Transcribe every record exactly.

########################################

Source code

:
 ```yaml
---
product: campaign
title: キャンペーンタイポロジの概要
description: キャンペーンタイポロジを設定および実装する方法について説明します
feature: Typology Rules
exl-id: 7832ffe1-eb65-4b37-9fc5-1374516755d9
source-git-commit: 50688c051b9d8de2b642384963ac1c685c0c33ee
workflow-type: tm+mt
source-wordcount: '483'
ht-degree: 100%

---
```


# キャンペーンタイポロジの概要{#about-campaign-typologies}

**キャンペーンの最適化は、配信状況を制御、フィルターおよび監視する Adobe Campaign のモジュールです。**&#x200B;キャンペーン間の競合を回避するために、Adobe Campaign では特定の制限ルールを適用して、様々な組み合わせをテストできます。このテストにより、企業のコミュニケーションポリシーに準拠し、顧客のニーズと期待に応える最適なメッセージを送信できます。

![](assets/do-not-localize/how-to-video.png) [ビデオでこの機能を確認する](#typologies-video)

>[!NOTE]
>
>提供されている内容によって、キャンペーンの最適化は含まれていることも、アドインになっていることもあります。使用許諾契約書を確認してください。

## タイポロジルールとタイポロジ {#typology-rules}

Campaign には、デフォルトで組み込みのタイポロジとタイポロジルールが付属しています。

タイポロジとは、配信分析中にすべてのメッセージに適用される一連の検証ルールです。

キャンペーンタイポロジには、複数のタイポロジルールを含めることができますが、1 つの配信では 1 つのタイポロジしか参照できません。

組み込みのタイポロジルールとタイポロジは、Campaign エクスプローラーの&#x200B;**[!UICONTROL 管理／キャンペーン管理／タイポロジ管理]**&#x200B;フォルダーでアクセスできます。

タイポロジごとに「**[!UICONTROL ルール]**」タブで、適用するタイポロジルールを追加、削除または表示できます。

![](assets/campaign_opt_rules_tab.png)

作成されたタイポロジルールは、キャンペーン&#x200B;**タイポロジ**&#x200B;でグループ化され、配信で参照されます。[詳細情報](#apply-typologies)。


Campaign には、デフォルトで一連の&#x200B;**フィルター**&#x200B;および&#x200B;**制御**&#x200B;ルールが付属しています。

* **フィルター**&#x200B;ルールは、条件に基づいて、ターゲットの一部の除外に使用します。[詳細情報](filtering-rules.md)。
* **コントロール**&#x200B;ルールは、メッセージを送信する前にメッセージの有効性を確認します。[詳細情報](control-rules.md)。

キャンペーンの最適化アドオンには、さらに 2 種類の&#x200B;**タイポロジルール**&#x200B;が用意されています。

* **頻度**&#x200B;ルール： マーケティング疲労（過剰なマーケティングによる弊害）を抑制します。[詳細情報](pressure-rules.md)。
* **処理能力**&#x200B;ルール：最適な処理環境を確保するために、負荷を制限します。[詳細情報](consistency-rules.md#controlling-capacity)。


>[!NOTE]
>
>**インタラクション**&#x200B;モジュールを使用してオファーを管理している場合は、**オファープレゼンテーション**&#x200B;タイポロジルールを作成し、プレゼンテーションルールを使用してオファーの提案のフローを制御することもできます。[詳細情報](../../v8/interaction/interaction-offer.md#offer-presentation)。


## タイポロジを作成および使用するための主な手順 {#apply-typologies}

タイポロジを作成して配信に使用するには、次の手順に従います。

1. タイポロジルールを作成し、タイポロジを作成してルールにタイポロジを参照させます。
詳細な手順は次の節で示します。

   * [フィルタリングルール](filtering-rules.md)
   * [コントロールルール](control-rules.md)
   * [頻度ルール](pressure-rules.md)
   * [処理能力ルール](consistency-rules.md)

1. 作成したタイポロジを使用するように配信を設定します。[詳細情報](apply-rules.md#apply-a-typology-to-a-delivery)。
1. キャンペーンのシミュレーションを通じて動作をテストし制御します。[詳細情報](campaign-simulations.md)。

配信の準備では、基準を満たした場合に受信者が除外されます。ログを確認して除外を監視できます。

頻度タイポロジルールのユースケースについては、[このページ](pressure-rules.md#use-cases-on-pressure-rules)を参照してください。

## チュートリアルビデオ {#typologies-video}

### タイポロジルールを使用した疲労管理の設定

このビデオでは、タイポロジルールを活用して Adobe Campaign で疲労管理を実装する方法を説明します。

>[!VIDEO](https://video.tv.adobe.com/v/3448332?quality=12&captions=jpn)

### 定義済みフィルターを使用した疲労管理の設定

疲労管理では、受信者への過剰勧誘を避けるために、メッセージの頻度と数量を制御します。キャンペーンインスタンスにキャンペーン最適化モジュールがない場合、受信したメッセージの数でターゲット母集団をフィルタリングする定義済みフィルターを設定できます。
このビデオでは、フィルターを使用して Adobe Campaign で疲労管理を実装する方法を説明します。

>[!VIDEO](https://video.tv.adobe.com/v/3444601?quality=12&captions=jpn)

########################################

*Output of the task:*
Source code

:
 ```yaml
---
product: campaign
title: キャンペーンタイポロジの概要
description: キャンペーンタイポロジを設定および実装する方法について説明します
feature: Typology Rules
exl-id: 7832ffe1-eb65-4b37-9fc5-1374516755d9
source-git-commit: 50688c051b9d8de2b642384963ac1c685c0c33ee
workflow-type: tm+mt
source-wordcount: '483'
ht-degree: 100%

---
```


# キャンペーンタイポロジの概要{#about-campaign-typologies}

**キャンペーンの最適化は、配信状況を制御、フィルターおよび監視する Adobe Campaign のモジュールです。**&#x200B;キャンペーン間の競合を回避するために、Adobe Campaign では特定の制限ルールを適用して、様々な組み合わせをテストできます。このテストにより、企業のコミュニケーションポリシーに準拠し、顧客のニーズと期待に応える最適なメッセージを送信できます。

![](assets/do-not-localize/how-to-video.png) [ビデオでこの機能を確認する](#typologies-video)

>[!NOTE]
>
>提供されている内容によって、キャンペーンの最適化は含まれていることも、アドインになっていることもあります。使用許諾契約書を確認してください。

## タイポロジルールとタイポロジ {#typology-rules}

Campaign には、デフォルトで組み込みのタイポロジとタイポロジルールが付属しています。

タイポロジとは、配信分析中にすべてのメッセージに適用される一連の検証ルールです。

キャンペーンタイポロジには、複数のタイポロジルールを含めることができますが、1 つの配信では 1 つのタイポロジしか参照できません。

組み込みのタイポロジルールとタイポロジは、Campaign エクスプローラーの&#x200B;**[!UICONTROL 管理／キャンペーン管理／タイポロジ管理]**&#x200B;フォルダーでアクセスできます。

タイポロジごとに「**[!UICONTROL ルール]**」タブで、適用するタイポロジルールを追加、削除または表示できます。

![](assets/campaign_opt_rules_tab.png)

作成されたタイポロジルールは、キャンペーン&#x200B;**タイポロジ**&#x200B;でグループ化され、配信で参照されます。[詳細情報](#apply-typologies)。


Campaign には、デフォルトで一連の&#x200B;**フィルター**&#x200B;および&#x200B;**制御**&#x200B;ルールが付属しています。

* **フィルター**&#x200B;ルールは、条件に基づいて、ターゲットの一部の除外に使用します。[詳細情報](filtering-rules.md)。
* **コントロール**&#x200B;ルールは、メッセージを送信する前にメッセージの有効性を確認します。[詳細情報](control-rules.md)。

キャンペーンの最適化アドオンには、さらに 2 種類の&#x200B;**タイポロジルール**&#x200B;が用意されています。

* **頻度**&#x200B;ルール： マーケティング疲労（過剰なマーケティングによる弊害）を抑制します。[詳細情報](pressure-rules.md)。
* **処理能力**&#x200B;ルール：最適な処理環境を確保するために、負荷を制限します。[詳細情報](consistency-rules.md#controlling-capacity)。


>[!NOTE]
>
>**インタラクション**&#x200B;モジュールを使用してオファーを管理している場合は、**オファープレゼンテーション**&#x200B;タイポロジルールを作成し、プレゼンテーションルールを使用してオファーの提案のフローを制御することもできます。[詳細情報](../../v8/interaction/interaction-offer.md#offer-presentation)。


## タイポロジを作成および使用するための主な手順 {#apply-typologies}

タイポロジを作成して配信に使用するには、次の手順に従います。

1. タイポロジルールを作成し、タイポロジを作成してルールにタイポロジを参照させます。
詳細な手順は次の節で示します。

   * [フィルタリングルール](filtering-rules.md)
   * [コントロールルール](control-rules.md)
   * [頻度ルール](pressure-rules.md)
   * [処理能力ルール](consistency-rules.md)

1. 作成したタイポロジを使用するように配信を設定します。[詳細情報](apply-rules.md#apply-a-typology-to-a-delivery)。
1. キャンペーンのシミュレーションを通じて動作をテストし制御します。[詳細情報](campaign-simulations.md)。

配信の準備では、基準を満たした場合に受信者が除外されます。ログを確認して除外を監視できます。

頻度タイポロジルールのユースケースについては、[このページ](pressure-rules.md#use-cases-on-pressure-rules)を参照してください。

## チュートリアルビデオ {#typologies-video}

### タイポロジルールを使用した疲労管理の設定

このビデオでは、タイポロジルールを活用して Adobe Campaign で疲労管理を実装する方法を説明します。

>[!VIDEO](https://video.tv.adobe.com/v/3448332?quality=12&captions=jpn)

### 定義済みフィルターを使用した疲労管理の設定

疲労管理では、受信者への過剰勧誘を避けるために、メッセージの頻度と数量を制御します。キャンペーンインスタンスにキャンペーン最適化モジュールがない場合、受信したメッセージの数でターゲット母集団をフィルタリングする定義済みフィルターを設定できます。
このビデオでは、フィルターを使用して Adobe Campaign で疲労管理を実装する方法を説明します。

>[!VIDEO](https://video.tv.adobe.com/v/3444601?quality=12&captions=jpn)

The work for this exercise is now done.